Segment Start: Task material

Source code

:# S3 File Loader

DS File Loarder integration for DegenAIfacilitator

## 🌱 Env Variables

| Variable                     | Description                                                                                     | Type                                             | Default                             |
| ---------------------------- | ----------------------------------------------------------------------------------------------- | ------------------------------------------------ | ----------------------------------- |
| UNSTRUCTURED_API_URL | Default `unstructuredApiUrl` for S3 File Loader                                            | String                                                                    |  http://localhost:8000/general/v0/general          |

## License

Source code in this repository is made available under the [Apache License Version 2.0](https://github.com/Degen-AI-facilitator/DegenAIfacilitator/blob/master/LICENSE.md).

Segment End: Task material

**Your goal**
Review the preceding data and report every line that includes the string "License".

**Response area**
## License
Source code in this repository is made available under the [Apache License Version 2.0](https://github.com/Degen-AI-facilitator/DegenAIfacilitator/blob/master/LICENSE.md).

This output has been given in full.